Не в Бабилон, где присутствие Призмы стало бы сразу заметно.
Кстати, этой подробности действия Призмы Рабен в начале не знал, ему подсказали агенты. Не потому подсказали, что были особо умны или, скажем, инициативны. Нет, они просто боялись засыпаться. Но ведь и то хорошо, что не побоялись возразить Рабену. Это следствие той атмосферы открытости и милосердия, что завёл он в последние годы в своём кругу.
4
Дело-то было так:
— Шеф, готово, — промолвил его человек. — Призма наша.
Рабен в ответ:
— Ты всерьёз? Почему ж я её не вижу?
— Мы не могли доставить её в Бабилон. Здесь так много людей, а она… Она слишком влиятельна. И влияние слишком заметно. Потому и Бенито хранил её там, где люди не ходят. В Ивовом Эдеме.
— Ну и что же такого случится, если вы эту самую Призму доставите мне сюда?
— Люди, которых мы встретим, начнут массово каяться. Это странное поведение, о причине легко догадаться. В общем, Бенито вычислит Призму ещё по дороге — и заставит отдать. Мы не сможем его убедить, что теперь эта Призма уже не его…
Да уж, подумалось Рабену. Правда в том, что Бенито Родригес — известный упрямец. Убедить его в чём-то могли попытаться лишь Маданес и Диас, да и те при условии, что убеждали вдвоём.
— Ладно, — сказал он, так где вы оставили Призму?
Там-то и там-то, ответил его человек. Мол, перепрятали в другое надёжное место.
— И оставили там без охраны?
— Охраняет парень от Флетчера. Ну а я прибежал сообщить.
Это «от Флетчера» Рабена чуть покоробило. Не сглупил ли его человек? Вдруг тот парень их кинет, отдаст артефакт напрямую Флетчеру, а весь план гениальный останется под угрозой?
— Много ли времени, как вы ту вещь перепрятали?
— Да часа полтора или два… Это ж тоже там недалеко…
Рабен быстро смекнул, что следует сделать. Вызвал:
— Диас! — И Диас вошёл. — Ты сейчас вместе с нащим парнем отправляешься… — Ну короче, туда-то и вот туда-то. — Там находится ценный предмет, именуемый Призмой Правдивости. Удостоверься, что Призма на месте, и это она…
— Как мне понять?..
— Призма должна подействовать. Этот предмет тебе надобно там сохранить до приезда Маданеса. Да! Того, кто в том месте дежурит сейчас, никуда от той Призмы тоже не отпускай. Просто во избежание.
— Будет исполнено, — поклонился Диас. Кланялся он без особого рвения, но неизменная щедрость Рабена в оплате поклонов постепенно брала своё.

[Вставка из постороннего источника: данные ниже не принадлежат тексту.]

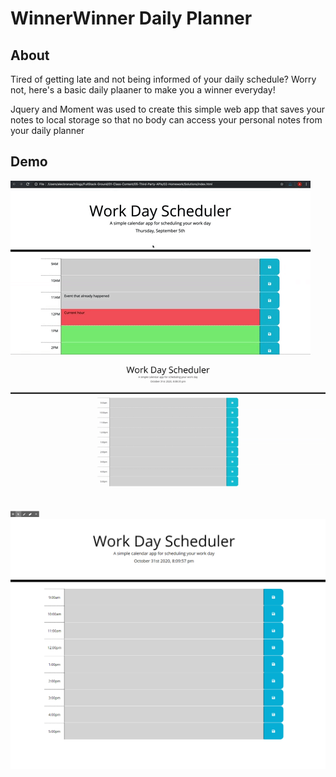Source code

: # WinnerWinner Daily Planner

## About

Tired of getting late and not being informed of your daily schedule? Worry not, here's a basic daily plaaner to make you a winner everyday!

Jquery and Moment was used to create this simple web app that saves your notes to local storage so that no body can access your personal notes from your daily planner




## Demo


![WinnerWinner Daily Planner demo](./Assets/05-third-party-apis-homework-demo.gif)
    <a href="./Assets/WinnerWinner Daily Planner.png"></a>
    <img src="./Assets/WinnerWinner Daily Planner.gif">
    <img src="./Assets/WinnerWinner Daily Planner.png">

Диас и рабенов человек вышли поодиночке, но сначала условились встретиться за Бабилонской стеной. Важное дело, чтобы их вместе не видели. Ведь Родригес-то думает на человека Рабена, будто это его человек.
После того Рабен позвал Маданеса. И велел ему сделать так:
— Быстро бери вездеход с надёжным водителем. Дуй поскорее на Ближнюю шахту, отыщи там Мендосу, шефа охраны шахты...
— Так ведь Стэнтон Мендосу сместил… — выказал осведомлённость Маданес. — И поставил какого-то, кажется, Барри Смита.
— Чтоб ты знал, — сказал Рабен, — Мендосу восстановили. Сколько раз восстанавливали, даже и не скажу, только Стэнтону после всего гонору поубавили. Он теперь там и сам на испытательном сроке… Главное понял? Ищешь Мендосу, шефа охраны. И говоришь ему: надо на шахте найти укромное место. И пустое: чтобы шахтёры там не ходили. Нам в этом месте срочно придётся припрятать один предмет, и незаметно припрятать, чтобы никто не нашёл.
— Срочность какая?
— Сегодня. И это в его интересах.
— Хорошо, передам, — пообещал Маданес. — Что-то ещё?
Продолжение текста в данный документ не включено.